Perfection of Suffering (The Shadows of Wildberry Lane Book 1)
Page 23
“Stratton. You need to leave. I promised to hear you out, but honestly, there is nothing to talk about,” I said, feeling strong despite my heart breaking. “I heard exactly what you said.”
“Dahlia,” his voice was rough, his eyes filling with pain at my expression as I pulled a pillow to me, using it as a shield for my heart. “You don’t understand.”
“Do not tell me what I do and do not understand,” I demanded quietly, tears welling in my eyes despite trying to keep it together. “Just leave. Don’t worry, Stratton, I will make sure to not bother you anymore—”
“Angel,” he groaned, sounding miserable. He crouched down so that he was looking up at me, his arms on either side of where I sat. I could feel myself leaning forward as I cursed myself. Why was it so difficult to stay mad at him?
Remember what he said, Dahlia. Just remember.
“Just go,” I demanded softly. “I don’t want to argue. I was just… surprised to hear you felt that way. I’ll get over it.”
“No!” he snarled, pulling on his hair, his expression letting me know he hated that idea. “Just hear me out. I did not mean any of that shit. Those fuckers are from the fight circuit I am part of, and I can’t have them knowing—”
“About me?” I questioned, a tear breaking down my face. “I get it if you didn’t want them assuming I was your girlfriend. Fine. But you could have just told them we were friends, Stratton. I have been nothing but one hundred percent there for you, even though you ignore me and my attempts to be friends again and again… do you know how often I feel stupid for just reaching out to you? But now I just feel like a complete idiot. You don’t even want friendship from me! But I don’t deserve to be talked about like that, and you know it.”
Stratton’s rough, warm hand grabbed my jaw as he pulled me forward, his voice sharp. “Dahlia, angel, this has nothing to do with you. Those assholes are from a group that I go against often. They do this shit to people all of the time, targeting their weaknesses and using it to get them out of the ring. They are part of some dumb gang two towns away. I won’t risk them thinking you mean as much to me as you do. I keep a distance for a fucking reason, and it’s not because I want to.”
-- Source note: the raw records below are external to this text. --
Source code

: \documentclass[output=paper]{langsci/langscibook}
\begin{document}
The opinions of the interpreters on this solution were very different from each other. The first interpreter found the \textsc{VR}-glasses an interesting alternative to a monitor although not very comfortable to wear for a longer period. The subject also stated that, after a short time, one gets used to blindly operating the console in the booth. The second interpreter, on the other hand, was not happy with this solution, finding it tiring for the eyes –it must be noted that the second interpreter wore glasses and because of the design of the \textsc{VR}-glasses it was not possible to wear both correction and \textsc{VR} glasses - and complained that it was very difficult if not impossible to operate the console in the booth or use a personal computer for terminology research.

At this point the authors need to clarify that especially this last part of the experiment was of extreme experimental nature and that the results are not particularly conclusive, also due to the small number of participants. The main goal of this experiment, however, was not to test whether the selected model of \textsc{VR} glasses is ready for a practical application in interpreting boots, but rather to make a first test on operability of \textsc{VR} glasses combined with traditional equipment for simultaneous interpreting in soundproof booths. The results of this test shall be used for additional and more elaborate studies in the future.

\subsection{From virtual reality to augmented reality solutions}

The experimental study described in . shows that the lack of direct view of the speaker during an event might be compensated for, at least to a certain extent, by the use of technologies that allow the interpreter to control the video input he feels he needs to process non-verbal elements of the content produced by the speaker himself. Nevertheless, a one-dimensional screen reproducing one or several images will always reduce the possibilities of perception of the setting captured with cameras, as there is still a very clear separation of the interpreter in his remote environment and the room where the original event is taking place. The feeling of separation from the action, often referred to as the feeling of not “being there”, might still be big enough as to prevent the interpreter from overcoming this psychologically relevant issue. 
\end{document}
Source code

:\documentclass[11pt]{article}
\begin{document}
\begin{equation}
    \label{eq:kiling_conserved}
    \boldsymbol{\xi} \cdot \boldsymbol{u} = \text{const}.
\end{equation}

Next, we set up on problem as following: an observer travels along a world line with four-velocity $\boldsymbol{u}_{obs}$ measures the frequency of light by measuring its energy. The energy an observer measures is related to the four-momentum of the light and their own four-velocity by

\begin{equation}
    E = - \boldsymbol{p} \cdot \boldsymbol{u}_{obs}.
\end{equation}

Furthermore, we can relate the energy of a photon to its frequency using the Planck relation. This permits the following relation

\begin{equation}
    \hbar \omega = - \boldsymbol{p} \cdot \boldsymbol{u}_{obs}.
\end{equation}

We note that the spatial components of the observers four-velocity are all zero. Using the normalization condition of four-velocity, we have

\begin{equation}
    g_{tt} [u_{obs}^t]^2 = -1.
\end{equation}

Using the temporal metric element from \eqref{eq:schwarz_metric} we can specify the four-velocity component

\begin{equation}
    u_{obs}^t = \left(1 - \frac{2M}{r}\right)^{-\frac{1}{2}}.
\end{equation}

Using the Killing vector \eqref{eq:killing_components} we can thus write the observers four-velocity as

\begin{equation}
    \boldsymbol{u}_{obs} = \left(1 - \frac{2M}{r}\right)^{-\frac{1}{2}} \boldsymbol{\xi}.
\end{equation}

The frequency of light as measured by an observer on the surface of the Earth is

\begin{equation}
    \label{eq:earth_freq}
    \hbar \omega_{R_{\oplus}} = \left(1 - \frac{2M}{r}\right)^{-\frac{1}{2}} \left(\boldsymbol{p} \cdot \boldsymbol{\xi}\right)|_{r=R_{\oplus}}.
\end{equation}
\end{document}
I blinked, trying to listen to his words instead of my insecurities. “How much do I mean to you?” Maybe my attempts at some form of friendship or relationship hadn’t been in vain…
Stratton’s cool eyes softened and warmed. “You have no idea. No fucking idea. But I can’t bring you into this shit, Dahlia—not until I am done fighting. I am not risking your safety like that.”
“Why don’t you stop?” My hand was shaky as I brushed his jaw lightly.
He closed his eyes, leaning into it, before he answered bluntly. “I wish I could. We need the money, though.”
What?
I paused my hand as Stratton’s body froze as if realizing what he had said. “Stratton, what are you talking about?” Ms. Lori and he had always been fine financially, right? I had never heard there being an issue with it. At least, unless I was missing something major.
He shook his head, moving his gaze to the comforter. “It’s nothing, Dahlia. Just please understand this isn’t you.”
I felt my anger spike momentarily. “Right. Okay. ‘It’s not you, it’s me’? Just leave, Stratton, I can’t keep doing this. Four years, over four years, this constant back and forth! Why can’t you just be honest? What is your problem? What is the big secret that has made you abandon all of your friends? Made you ditch our friendship like it was nothing?!” Tears were now one hundred percent drenching my face.
So much for staying strong.
“Goddamn it!” His fist hit the bedding as he met my gaze, longing and sadness there. “Stop it, angel. Just fucking stop it.”
“It’s true,” I sniffed, rubbing the back of my hand over my eyes.
“It’s not fucking true!” he growled and cupped my face with both of his hands. “I’m crazy about you, Dahlia. I have been for god knows how long. But I won’t have you be part of this shit show my family left me in. I am not the right guy for you, and I probably never will be—”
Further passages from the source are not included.